Pomics: A Computer-aided Storytelling System with Automatic Picture-to-Comics Composition

Ming-Hui Wen, Ruck Thawonmas, and Kuan-Ta Chen
Department of Digital Multimedia Design, China University of Technology
Department of Human and Computer Intelligence, Ritsumeikan University
Institute of Information Science, Academia Sinica

PDF Version | Contact Us


People now use photo browsing, photo and video slideshow, and illustrated text to share stories about their lives in pictures; however, these popular mediums are far from perfect. Some are not expressive enough for sophisticated storytelling, while others inevitably have a high usage threshold and involve a great deal of efforts.
In this paper, we propose a framework for comic-based computer-aided storytelling systems to help users become comic storytellers. Such systems take users' photos as the input and output comic strips that tell the story behind the photos. We see the system as a vehicle for media fusion, with the art of comic-making as the basis and inspiration. We also discuss the research challenges involved in improving such systems, and present our proof-of-concept implementation, Pomics (available online at http://www.pomics.net).

1  Introduction

People now use photo browsing, photo and video slideshow, and illustrated text to share stories about their lives in pictures.

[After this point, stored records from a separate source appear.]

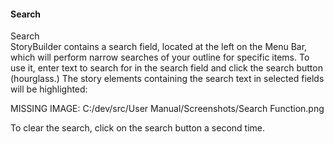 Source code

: #### Search ####
Search <br/>
StoryBuilder contains a search field, located at the left on the Menu Bar, which will perform narrow searches of your outline for specific items. To use it, enter text to search for in the search field and click the search button (hourglass.) The story elements containing the search text in selected fields will be highlighted: <br/>

MISSING IMAGE: C:/dev/src/User Manual/Screenshots/Search Function.png <br/>

To clear the search, click on the search button a second time. <br/>

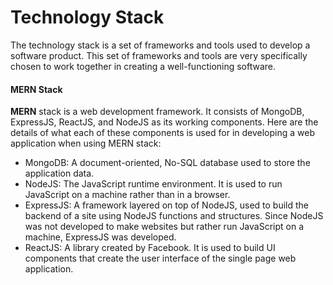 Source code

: # Technology Stack
The technology stack is a set of frameworks and tools used to develop a software product. This set of frameworks and tools are very specifically chosen to work together in creating a well-functioning software.
#### **MERN Stack**
**MERN** stack is a web development framework. It consists of MongoDB, ExpressJS, ReactJS, and NodeJS as its working components. Here are the details of what each of these components is used for in developing a web application when using MERN stack:
- MongoDB: A document-oriented, No-SQL database used to store the application data.
- NodeJS: The JavaScript runtime environment. It is used to run JavaScript on a machine rather than in a browser. 
- ExpressJS: A framework layered on top of NodeJS, used to build the backend of a site using NodeJS functions and structures. Since NodeJS was not developed to make websites but rather run JavaScript on a machine, ExpressJS was developed.
- ReactJS: A library created by Facebook. It is used to build UI components that create the user interface of the single page web application.
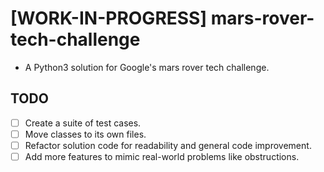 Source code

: # [WORK-IN-PROGRESS] mars-rover-tech-challenge
* A Python3 solution for Google's mars rover tech challenge.

## TODO
* [ ] Create a suite of test cases.
* [ ] Move classes to its own files.
* [ ] Refactor solution code for readability and general code improvement.
* [ ] Add more features to mimic real-world problems like obstructions.
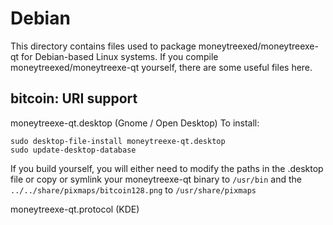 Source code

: 
Debian
====================
This directory contains files used to package moneytreexed/moneytreexe-qt
for Debian-based Linux systems. If you compile moneytreexed/moneytreexe-qt yourself, there are some useful files here.

## bitcoin: URI support ##


moneytreexe-qt.desktop  (Gnome / Open Desktop)
To install:

	sudo desktop-file-install moneytreexe-qt.desktop
	sudo update-desktop-database

If you build yourself, you will either need to modify the paths in
the .desktop file or copy or symlink your moneytreexe-qt binary to `/usr/bin`
and the `../../share/pixmaps/bitcoin128.png` to `/usr/share/pixmaps`

moneytreexe-qt.protocol (KDE)

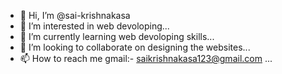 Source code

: - 👋 Hi, I’m @sai-krishnakasa
- 👀 I’m interested in web devoloping...
- 🌱 I’m currently learning web devoloping skills...
- 💞️ I’m looking to collaborate on designing the websites...
- 📫 How to reach me gmail:- saikrishnakasa123@gmail.com ...

<!---
sai-krishnakasa/sai-krishnakasa is a ✨ special ✨ repository because its `README.md` (this file) appears on your GitHub profile.
You can click the Preview link to take a look at your changes.
--->
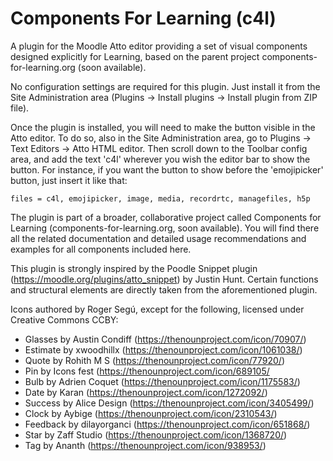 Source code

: # Components For Learning (c4l)
 
A plugin for the Moodle Atto editor providing a set of visual components designed explicitly for Learning, based on the parent project components-for-learning.org (soon available).

No configuration settings are required for this plugin. Just install it from the Site Administration area (Plugins → Install plugins → Install plugin from ZIP file). 

Once the plugin is installed, you will need to make the button visible in the Atto editor. To do so, also in the Site Administration area, go to Plugins → Text Editors → Atto HTML editor. Then scroll down to the Toolbar config area, and add the text 'c4l' wherever you wish the editor bar to show the button. For instance, if you want the button to show before the 'emojipicker' button, just insert it like that:

`files = c4l, emojipicker, image, media, recordrtc, managefiles, h5p`

The plugin is part of a broader, collaborative project called Components for Learning (components-for-learning.org, soon available). You will find there all the related documentation and detailed usage recommendations and examples for all components included here.

This plugin is strongly inspired by the Poodle Snippet plugin (https://moodle.org/plugins/atto_snippet) by Justin Hunt. Certain functions and structural elements are directly taken from the aforementioned plugin.

Icons authored by Roger Segú, except for the following, licensed under Creative Commons CCBY:
  - Glasses by Austin Condiff (https://thenounproject.com/icon/70907/)
  - Estimate by xwoodhillx (https://thenounproject.com/icon/1061038/)
  - Quote by Rohith M S (https://thenounproject.com/icon/77920/)
  - Pin by Icons fest (https://thenounproject.com/icon/689105/
  - Bulb by Adrien Coquet (https://thenounproject.com/icon/1175583/)
  - Date by Karan (https://thenounproject.com/icon/1272092/)
  - Success by Alice Design (https://thenounproject.com/icon/3405499/)
  - Clock by Aybige (https://thenounproject.com/icon/2310543/)
  - Feedback by dilayorganci (https://thenounproject.com/icon/651868/) 
  - Star by Zaff Studio (https://thenounproject.com/icon/1368720/) 
  - Tag by Ananth (https://thenounproject.com/icon/938953/) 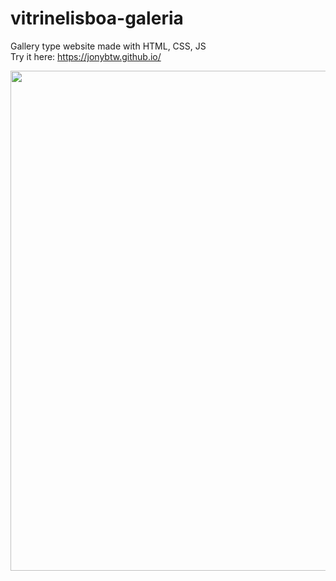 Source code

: # vitrinelisboa-galeria
Gallery type website made with HTML, CSS, JS<br>
Try it here: https://jonybtw.github.io/



<img src="https://github.com/Jonybtw/jonybtw.github.io/assets/84144569/4c56f3b5-d2b3-40e2-a437-0b0e2c4667de" width="541" height="800">
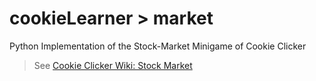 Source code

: # cookieLearner > market

Python Implementation of the Stock-Market Minigame of Cookie Clicker

> See [Cookie Clicker Wiki: Stock Market](https://cookieclicker.wiki.gg/wiki/Stock_Market)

Consider the example of Mary, a student who had just finished a self-help trip to India. During the week-long trip, she had many new experiences, including taking a rickshaw for the first time and unexpectedly finding herself in a small, friendly town because she took a wrong train. Upon arriving home, she could not wait to share her exciting experiences with her family and friends. She had taken about 800 photos on her digital camera, so she uploaded them to a web album service. Now, she has to deal with a big problem: How can she use the photos to share the story of her trip with friends? There are four popular options:
Unfortunately, each of these popular strategies have certain limitations:
Table I summarizes the strengths and weaknesses of the popular media used for photo-based storytelling. Clearly, no medium can satisfy all requirements. Illustrated text is the most effective in terms of expressiveness, readers' control, and ubiquitousness, but it has a high production threshold and viewers must be literate and willing to read text. Therefore, we investigate whether there is another medium that possesses the advantages of current media without their weaknesses.
Table 1: Comparison of photo-based storytelling media
Medium Production Threshold Viewers' Requirement Viewers' Control Expressiveness Ubiquitousness
Photo browsing Low Low High Low Low
Photo slideshow Low Low Moderate Low Low
Video slideshow Moderate Low Low Moderate Low
Illustrated text High High HighHigh High
Comic High Low High High High

Comic: An Alternative Medium

A comic can be regarded as an advanced collocation of visual material, with balloons, onomatop ias, and a volatile two-dimensional layout. Comics have a reputation of being shallow and oriented towards younger age groups; however, we believe that they provide an ideal medium for visual storytelling because of the following characteristics: rich expressivity, medium portability, reading flexibility, and readability. The rich expressivity is due to the fact that relative importance of photographs and the story's progression shown by the photographs can be expressed with various frame sizes and shapes (e.g., rectangles, quasi-squares, and trapezoids). A picture depicting a critical moment can be given larger space, and an action sequence may be framed in matching trapezoids. Comics often use zig-zag reading lines to guide the reader. This style is more interesting and more efficient than slideshows presented in straight-lines slideshows and line-less galleries, while retaining the planar browseability of the latter. Thus, comics can be conveyed by any display medium without information loss. Moreover, readers have full control over their reading pace and target as no temporal restrictions are imposed. In terms of the reader's literacy level, available time, and patience, comics require less effort than illustrated text because a significant part of the information is conveyed in pictorial form.
Nevertheless, comic creation is not an easy task, especially the storyboarding and layout planning phases. Storyboarding requires creators to select the most informative and representative photos; layout planning involves arranging the photos (i.e., frames) on a fixed rectangular page, where a frame's size and shape are related to its contribution (in terms of storytelling) and graphical content. In addition, editing a comic's two-dimensional layout is much more challenging than editing one-dimensional content, such as a slideshow. Specifically, inserting or removing frames in the middle of a storyboard means that the layout of all subsequent frames must be modified.
Because of the above reasons, comic creation is seldom considered by ordinary computer users, even with the help of comic authoring software such as ComicLife. It seems that only professional comic writers and amateurs, who are skilled in image processing packages, are capable to create comics. When faced with the same dilemma as Mary, i.e., using photos to share personal stories, most users can only resort to photo browsing, slideshow, or illustrated text. The comic format, as a potential pictorial storytelling medium, is seldom used because of its high production threshold.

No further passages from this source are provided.